Tentatively Planned Program Electives for 2021-2022

Spring 2022

CS3450 Deep Learning

This course provides an in-depth introduction to the foundations of deep learning. Students will learn how to architect, train, and evaluate deep neural networks. Students will gain experience with backpropagation, a variety of network structures, and a variety of options for training networks. Practical applications will be covered such as health care, object recognition and tracking, natural language processing, and art.

CS4920 Information Security

This course provides a survey of computer security, consisting of the business case for security, principles of security, classes of vulnerabilities (e.g., buffer overrun), and the principles of cryptography. Cryptography topics are covered in depth, including secret and public key methods, stream ciphers, and related tools and standards such as Kerberos and PGP.

CS4980 An Engineering Approach to Game Theory and Economics

This course provides an engineering approach to economics using game theory that can be applied to study current economic issues. A brief introduction to game theory is given in the context of the engineering foundation that will be developed. An introduction to Mathematic's symbolic programming is provided. Mathematica is used to study both empirical trends as well as engineering model simulations based on the engineering extension of game theory. Finally, a review of the concepts from physics and mathematics that underlie the approach is given. Along with these introductory foundations, economic applications will be presented and shown to depend on aspects of modern theories of differential geometry. The student gains insight into these applications from engineering areas such as circuit theory.

CS4980 Game Development

This course provides an in depth look at game development, including development and design decisions that lead to successful games. Based on review of design elements of existing games, students design their own game and implement key features in a quarter-long project. Game projects are developed in current game engines such as Unity or Unreal Engine.

CS4980 Natural Language Processing

This course an in-depth introduction to various topics in Natural Language Processing, including sentiment analysis, text classification, and machine translation. Students will learn how to analyze text define grammars to build and train language models for various purposes and implement basic NLP systems.

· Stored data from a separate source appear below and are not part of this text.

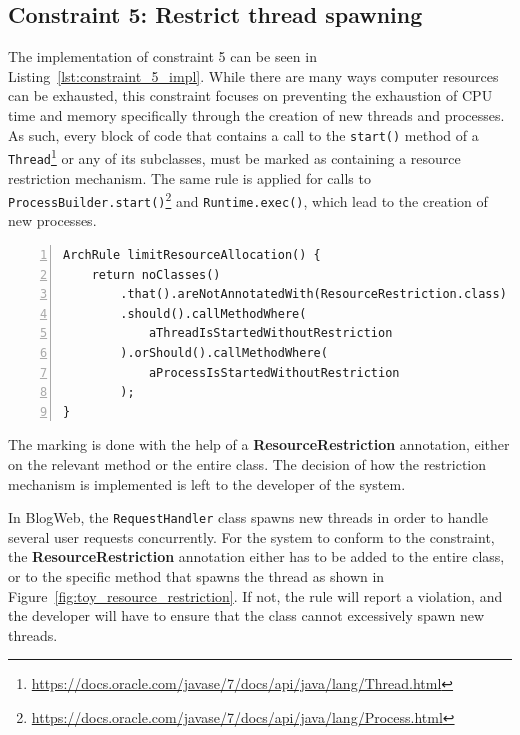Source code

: \subsection{Constraint 5: Restrict thread spawning}
The implementation of constraint 5 can be seen in Listing~\ref{lst:constraint_5_impl}.
While there are many ways computer resources can be exhausted, this constraint focuses on preventing the exhaustion of CPU time and memory specifically through the creation of new threads and processes. As such, every block of code that contains a call to the \texttt{start()} method of a \texttt{Thread}\footnote{\url{https://docs.oracle.com/javase/7/docs/api/java/lang/Thread.html}} or any of its subclasses, must be marked as containing a resource restriction mechanism. The same rule is applied for calls to \texttt{ProcessBuilder.start()}\footnote{\url{https://docs.oracle.com/javase/7/docs/api/java/lang/Process.html}\label{fnt:java_process}} and \texttt{Runtime.exec()}, which lead to the creation of new processes.

\begin{minipage}{\linewidth}
\begin{lstlisting}[caption={Rule definition for constraint 5.}, captionpos=b, label=lst:constraint_5_impl, numbers=left]
ArchRule limitResourceAllocation() {
    return noClasses()
        .that().areNotAnnotatedWith(ResourceRestriction.class)
        .should().callMethodWhere(
            aThreadIsStartedWithoutRestriction
        ).orShould().callMethodWhere(
            aProcessIsStartedWithoutRestriction
        );
}
\end{lstlisting}
\end{minipage}

The marking is done with the help of a \textbf{ResourceRestriction} annotation, either on the relevant method or the entire class. The decision of how the restriction mechanism is implemented is left to the developer of the system.

In BlogWeb, the \texttt{RequestHandler} class spawns new threads in order to handle several user requests concurrently. For the system to conform to the constraint, the \textbf{ResourceRestriction} annotation either has to be added to the entire class, or to the specific method that spawns the thread as shown in Figure~\ref{fig:toy_resource_restriction}. If not, the rule will report a violation, and the developer will have to ensure that the class cannot excessively spawn new threads.

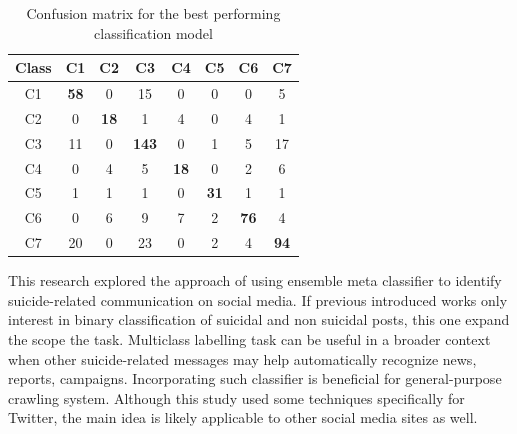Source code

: \begin{table}
\center
\small
\noindent\begin{tabularx}{0.5\textwidth}{cccccccc}
\toprule
Class & C1 & C2 & C3 & C4 & C5 & C6 & C7  \\ 
\midrule
C1  & \textbf{58} & 0 & 15 & 0 & 0 & 0 & 5\\
C2 & 0 &  \textbf{18} &  1 &  4 &  0 &  4 &  1 \\
C3 & 11 &  0 &  \textbf{143} &  0 &  1 &  5 &  17  \\
C4 & 0  &  4 &  5 &  \textbf{18} &  0 &  2 &  6\\
C5 & 1 &  1 &  1 &  0 &  \textbf{31} &  1 &  1\\
C6 & 0 &  6 &  9 &  7 &  2 &  \textbf{76} &  4 \\
C7 & 20 &  0 &  23 &  0 &  2 &  4 &  \textbf{94}\\
\bottomrule
\end{tabularx}
\caption{Confusion matrix for the best performing classification model \cite{Burnap2015}}
\label{tab:confusion_matrix}
\end{table}
This research explored the approach of using ensemble meta classifier to identify suicide-related communication on social media. If previous introduced works only interest in binary classification of suicidal and non suicidal posts, this one expand the scope the task. Multiclass labelling task can be useful in a broader context when other suicide-related messages may help automatically recognize news, reports, campaigns. Incorporating such classifier is beneficial for general-purpose crawling system. Although this study used some techniques specifically for Twitter, the main idea is likely applicable to other social media sites as well. 
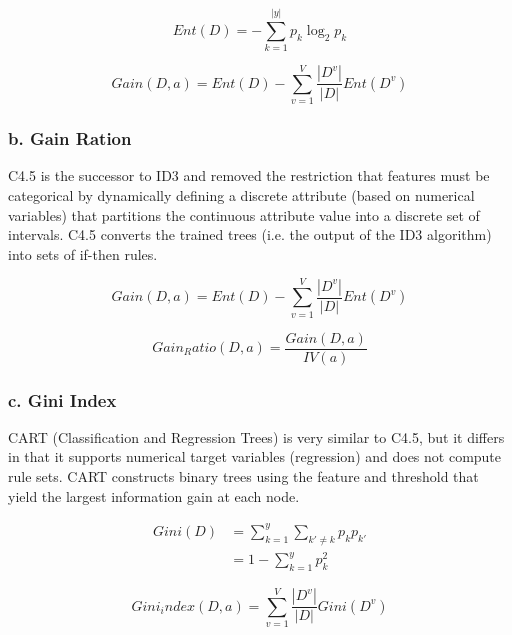 \documentclass[UTF8]{ctexart}
\begin{document}
\begin{equation}
	Ent(D) = -\sum_{k=1}^{|y|} p_k \log_2 p_k
\end{equation}

\begin{equation}
	Gain(D, a) = Ent(D) - \sum_{v=1}^{V} \frac{|D^v|}{|D|} Ent(D^v)
\end{equation}

\subsubsection*{b. Gain Ration}

C4.5 is the successor to ID3 and removed the restriction that features must be categorical by dynamically defining a discrete attribute (based on numerical variables) that partitions the continuous attribute value into a discrete set of intervals. C4.5 converts the trained trees (i.e. the output of the ID3 algorithm) into sets of if-then rules.

\begin{equation}
	Gain(D, a) = Ent(D) - \sum_{v=1}^{V} \frac{|D^v|}{|D|} Ent(D^v)
\end{equation}

\begin{equation}
	Gain_Ratio(D, a) = \frac{Gain(D, a)}{IV(a)}
\end{equation}

\subsubsection*{c. Gini Index}

CART (Classification and Regression Trees) is very similar to C4.5, but it differs in that it supports numerical target variables (regression) and does not compute rule sets. CART constructs binary trees using the feature and threshold that yield the largest information gain at each node.

\begin{equation}
	\begin{aligned}
		Gini(D) & = \sum_{k=1}^{y} \sum_{k'\neq k} p_k p_{k'} \\
		        & = 1 - \sum_{k=1}^{y} p_k^2
	\end{aligned}
\end{equation}

\begin{equation}
	Gini_index(D, a) = \sum_{v=1}^{V} \frac{|D^v|}{|D|} Gini(D^v)
\end{equation}
\end{document}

CS4981 Competitive Programming

This course provides an exploration of algorithms and data structure with a focus on their use solving problems presented in programming competitions. A brief introduction to algorithm runtime and space complexity analysis will be given in the context of constraints presented by problems in a competitive programming environment. The course will then present how competitive programming problems can be categorized and solved by recognizing the appropriate algorithm and data structure to use. Lab sessions will consist of practice in solving problems along with writing new problems.

CS4981 Deep Learning in Signal Processing

This elective course provides an overview of deep learning methods and models as used in digital signal processing (DSP), including key DSP concepts that appear in and adjacent to such models in both real-time and off-line applications. Key topics include training pipelines, convolutional layers of various dimensions used on both time series and time-frequency representations of data, common network architectures, mitigation of overfitting, error metrics, and performance evaluation. Topics of student interest will be addressed by special lecture topics and course projects.

EE4980 Medical Imaging Technology: MRI & CT

This elective course provides an overview of diagnostic medical imaging technologies such as X-Ray, Computed Tomography (CT), and Magnetic Resonance Imaging (MRI). An introduction to image processing and analysis using MATLAB and deep learning to identify anomalous findings is provided.